Wenn die Zeiten sich ändern, werden die Hüften gelenkig. So war es nach 1989, so war es 1918. Nach dem verlorenen Krieg, nach der Abdankung des Kaisers, als der Rat der Volksbeauftragten, die Arbeiter- und Soldatenräte, die Oberste Heeresleitung, von den Fronten Heimkehrende, neue Parteien und radikale Gruppen um Macht und Ordnung stritten, grassierte in Berlin die Tanzwut. Die neue Grippe, bemerkte ein Zeitgenosse, sei nicht spanischen, sondern englischen Ursprungs und heiße Foxtrott. Zur gleichen Zeit sah man die Kriegsinvaliden mit Krücken, Prothesen, in Rollstühlen auf den Straßen, und Werner Richard Heymann komponierte das Lied "Bein ist Trumpf".

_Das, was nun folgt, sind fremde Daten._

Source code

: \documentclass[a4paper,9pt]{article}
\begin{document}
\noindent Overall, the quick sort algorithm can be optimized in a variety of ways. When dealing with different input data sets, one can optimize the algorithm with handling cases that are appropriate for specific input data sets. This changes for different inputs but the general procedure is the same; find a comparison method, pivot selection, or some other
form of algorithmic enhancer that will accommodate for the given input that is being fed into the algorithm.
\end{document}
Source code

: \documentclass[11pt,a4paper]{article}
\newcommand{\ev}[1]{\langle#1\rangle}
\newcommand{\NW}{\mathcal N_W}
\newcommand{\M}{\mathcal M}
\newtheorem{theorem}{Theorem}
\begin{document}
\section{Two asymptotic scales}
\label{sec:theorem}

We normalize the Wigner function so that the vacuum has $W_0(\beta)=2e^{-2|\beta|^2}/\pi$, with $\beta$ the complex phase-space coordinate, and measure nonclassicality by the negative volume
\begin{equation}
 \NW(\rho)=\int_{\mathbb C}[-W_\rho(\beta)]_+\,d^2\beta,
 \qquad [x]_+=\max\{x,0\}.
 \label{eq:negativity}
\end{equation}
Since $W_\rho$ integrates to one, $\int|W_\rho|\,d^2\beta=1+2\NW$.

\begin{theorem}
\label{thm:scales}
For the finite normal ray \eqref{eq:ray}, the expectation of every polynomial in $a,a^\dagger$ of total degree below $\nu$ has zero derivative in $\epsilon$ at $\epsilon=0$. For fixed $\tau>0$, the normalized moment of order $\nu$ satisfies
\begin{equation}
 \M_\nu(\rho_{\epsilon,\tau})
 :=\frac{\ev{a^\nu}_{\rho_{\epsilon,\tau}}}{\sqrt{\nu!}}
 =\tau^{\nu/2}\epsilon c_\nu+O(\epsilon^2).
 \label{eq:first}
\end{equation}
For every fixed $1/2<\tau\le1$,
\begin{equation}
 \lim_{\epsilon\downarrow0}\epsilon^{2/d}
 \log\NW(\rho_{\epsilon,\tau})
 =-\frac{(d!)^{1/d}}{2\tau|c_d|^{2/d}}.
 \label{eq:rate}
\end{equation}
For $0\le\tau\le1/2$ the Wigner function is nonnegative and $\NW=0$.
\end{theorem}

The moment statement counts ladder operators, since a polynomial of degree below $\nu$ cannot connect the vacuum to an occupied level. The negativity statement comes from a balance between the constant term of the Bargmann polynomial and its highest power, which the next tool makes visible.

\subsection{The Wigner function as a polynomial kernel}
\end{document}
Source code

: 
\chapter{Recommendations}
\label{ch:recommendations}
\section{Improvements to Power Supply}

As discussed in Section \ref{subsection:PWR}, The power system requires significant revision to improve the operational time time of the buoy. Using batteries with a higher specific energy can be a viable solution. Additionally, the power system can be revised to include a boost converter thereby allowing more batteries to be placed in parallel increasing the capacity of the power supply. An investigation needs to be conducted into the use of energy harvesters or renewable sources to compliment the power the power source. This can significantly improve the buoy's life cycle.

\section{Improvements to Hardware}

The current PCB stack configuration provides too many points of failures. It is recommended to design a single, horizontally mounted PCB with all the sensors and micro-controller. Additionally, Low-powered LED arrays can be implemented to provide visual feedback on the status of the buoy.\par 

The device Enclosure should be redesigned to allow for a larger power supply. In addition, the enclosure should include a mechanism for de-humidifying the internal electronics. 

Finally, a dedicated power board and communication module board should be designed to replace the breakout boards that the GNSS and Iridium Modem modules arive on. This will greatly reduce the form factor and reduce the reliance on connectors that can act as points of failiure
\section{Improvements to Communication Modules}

Eine Ausstellung der Kunstbibliothek im Berliner Museum für Fotografie vereint nun Pressefotografien der revolutionären Ereignisse und Dokumente aus dem großstädtischen Amüsierbetrieb. Auf einem Foto der Gebrüder Haeckel aus dem November 1918 kommt beides zusammen. Sieben Soldaten sichern die Ecke Unter den Linden / Charlottenstraße. Unmittelbare Gefahr scheint nicht zu drohen, aber sie sind wachsam. Der eine, ganz außen, hat die Pistole gezückt, ein anderer beugt sich vor und hält das Gewehr, als rechne er damit, im nächsten Augenblick schießen zu müssen. Neben ihm hängt ein Plakat. Es wirbt für einen "Bunten Abend" im Berliner Konzerthaus, einem bekannten Vergnügungslokal. Das Nebeneinander von Revolution und Revue prägt auch eine Litfaßsäule im Januar 1919: die Amorsäle werben für "moderne Tanzvorführungen", die Deutsche Volkspartei präsentiert ihre Kandidaten zur Nationalversammlung, ein Plakat warnt: "Berlin, halt ein! Besinne Dich. Dein Tänzer ist der Tod."

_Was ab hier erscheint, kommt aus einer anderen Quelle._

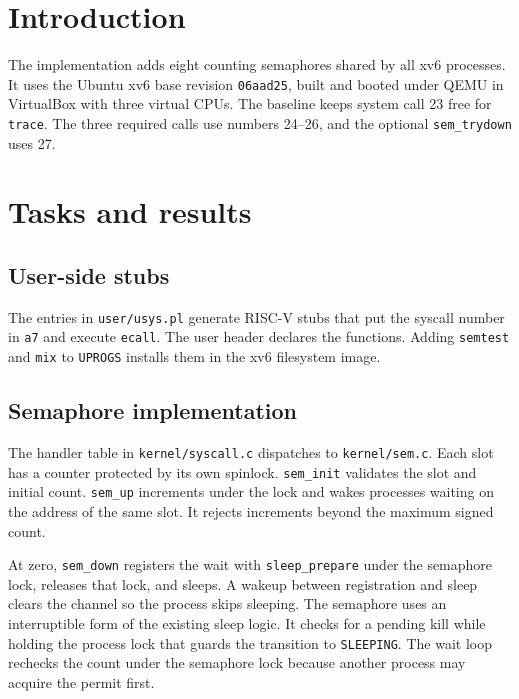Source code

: \chapter{Introduction}

The implementation adds eight counting semaphores shared by all xv6 processes. It uses the Ubuntu xv6 base revision \texttt{06aad25}, built and booted under QEMU in VirtualBox with three virtual CPUs. The baseline keeps system call 23 free for \texttt{trace}. The three required calls use numbers 24--26, and the optional \texttt{sem\_trydown} uses 27.

\chapter{Tasks and results}

\section{User-side stubs}

The entries in \texttt{user/usys.pl} generate RISC-V stubs that put the syscall number in \texttt{a7} and execute \texttt{ecall}. The user header declares the functions. Adding \texttt{semtest} and \texttt{mix} to \texttt{UPROGS} installs them in the xv6 filesystem image.


\clearpage
\section{Semaphore implementation}

The handler table in \texttt{kernel/syscall.c} dispatches to \texttt{kernel/sem.c}. Each slot has a counter protected by its own spinlock. \texttt{sem\_init} validates the slot and initial count. \texttt{sem\_up} increments under the lock and wakes processes waiting on the address of the same slot. It rejects increments beyond the maximum signed count.

At zero, \texttt{sem\_down} registers the wait with \texttt{sleep\_prepare} under the semaphore lock, releases that lock, and sleeps. A wakeup between registration and sleep clears the channel so the process skips sleeping. The semaphore uses an interruptible form of the existing sleep logic. It checks for a pending kill while holding the process lock that guards the transition to \texttt{SLEEPING}. The wait loop rechecks the count under the semaphore lock because another process may acquire the permit first.

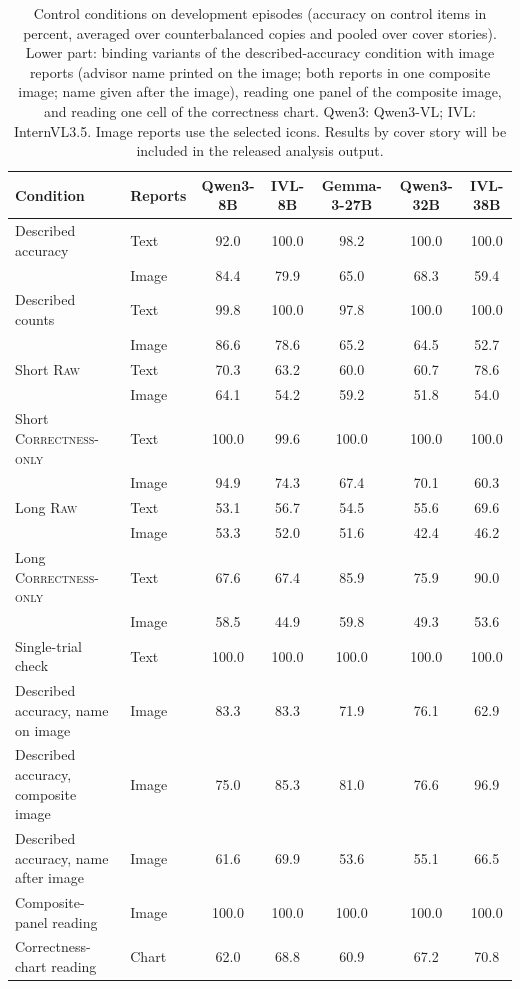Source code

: \documentclass[letterpaper]{article} %
\newcommand{\Raw}{\textsc{Raw}}
\newcommand{\CorrectnessOnly}{\textsc{Correctness-only}}
\begin{document}
\begin{table}[!t]\centering\small
  \setlength{\tabcolsep}{4pt}
  \begin{tabular}{ll ccccc}
    \toprule
    Condition & Reports & Qwen3-8B & IVL-8B & Gemma-3-27B & Qwen3-32B & IVL-38B \\
    \midrule
    Described accuracy & Text & 92.0 & 100.0 & 98.2 & 100.0 & 100.0 \\
     & Image & 84.4 & 79.9 & 65.0 & 68.3 & 59.4 \\
    Described counts & Text & 99.8 & 100.0 & 97.8 & 100.0 & 100.0 \\
     & Image & 86.6 & 78.6 & 65.2 & 64.5 & 52.7 \\
    Short \Raw{} & Text & 70.3 & 63.2 & 60.0 & 60.7 & 78.6 \\
     & Image & 64.1 & 54.2 & 59.2 & 51.8 & 54.0 \\
    Short \CorrectnessOnly{} & Text & 100.0 & 99.6 & 100.0 & 100.0 & 100.0 \\
     & Image & 94.9 & 74.3 & 67.4 & 70.1 & 60.3 \\
    Long \Raw{} & Text & 53.1 & 56.7 & 54.5 & 55.6 & 69.6 \\
     & Image & 53.3 & 52.0 & 51.6 & 42.4 & 46.2 \\
    Long \CorrectnessOnly{} & Text & 67.6 & 67.4 & 85.9 & 75.9 & 90.0 \\
     & Image & 58.5 & 44.9 & 59.8 & 49.3 & 53.6 \\
    Single-trial check & Text & 100.0 & 100.0 & 100.0 & 100.0 & 100.0 \\
    \midrule
    Described accuracy, name on image & Image & 83.3 & 83.3 & 71.9 & 76.1 & 62.9 \\
    Described accuracy, composite image & Image & 75.0 & 85.3 & 81.0 & 76.6 & 96.9 \\
    Described accuracy, name after image & Image & 61.6 & 69.9 & 53.6 & 55.1 & 66.5 \\
    Composite-panel reading & Image & 100.0 & 100.0 & 100.0 & 100.0 & 100.0 \\
    Correctness-chart reading & Chart & 62.0 & 68.8 & 60.9 & 67.2 & 70.8 \\
    \bottomrule
  \end{tabular}
  \caption{Control conditions on development episodes (accuracy on control items in percent, averaged over counterbalanced copies and pooled over cover stories). Lower part: binding variants of the described-accuracy condition with image reports (advisor name printed on the image; both reports in one composite image; name given after the image), reading one panel of the composite image, and reading one cell of the correctness chart. Qwen3: Qwen3-VL; IVL: InternVL3.5. Image reports use the selected icons. Results by cover story will be included in the released analysis output.}
  \label{tab:controls_full}
\end{table}
\end{document}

Der politisch wie in Kunstdingen glänzend informierte Harry Graf Kessler hielt damals - nach den Kämpfen um Schloss, Marstall, Zeitungsviertel, nach dem Spartakusaufstand, kurz nach der Ermordung Luxemburgs und Liebknechts im Tagebuch fest: "Geringer Eindruck der Revolution auf das grossstädtische Leben. ... Das Babylonische, unermesslich Tiefe, Chaotische und Gewaltige von Berlin ist mir erst durch die Revolution klargeworden, die im ungeheuren Hin und Her" ... nur kleine örtliche Störungen verursachte, wie wenn ein Elephant einen Stich mit einem Taschenmesser bekommt". Und so mochte es im März 1919 vielen, nicht Harry Graf Kessler, aber doch den Besuchern der Amüsierbetriebsstätten, nur geringen Eindruck machen, dass die proletarischen Viertel im Osten wie feindliches Gebiet behandelt und mit Staatsterror überzogen wurden.

Im Zentrum der Ausstellung und des großartigen Katalogs, herausgegeben von Ludger Derenthal, Evelin Förster, Enno Kaufhold, stehen die Fotografien Willy Römers und der Brüder Otto und Georg Haeckel. Sie hielten Demonstrationen, Versammlungen, Barrikaden, Tote, Zerstörungen fest und boten ihre Bilder den großen Verlagen der Zeitungsstadt an. Monat für Monat kann man die Ereignisse auf den Straßen nachverfolgen - und dann schauen, was Zeitungen, Zeitschriften berichteten, Theater und Kinos spielten. Keine These wird bebildert, keine neue Deutung zusammengezimmert. Die Besucher sind aufgefordert, genau hinzuschauen, das Zugleich von politischer Verhärtung und Lockerung der Sitten zu studieren. Im Kabarett "Schall und Rauch" sang Blandine Ebinger 1920 Friedrich Hollaenders "Fox macabre": "Unter der Erde da glimmt die Zündschnur, gebt nur Acht! / Mitten im Foxtrott, gibts einen Knax, und dann ist Nacht."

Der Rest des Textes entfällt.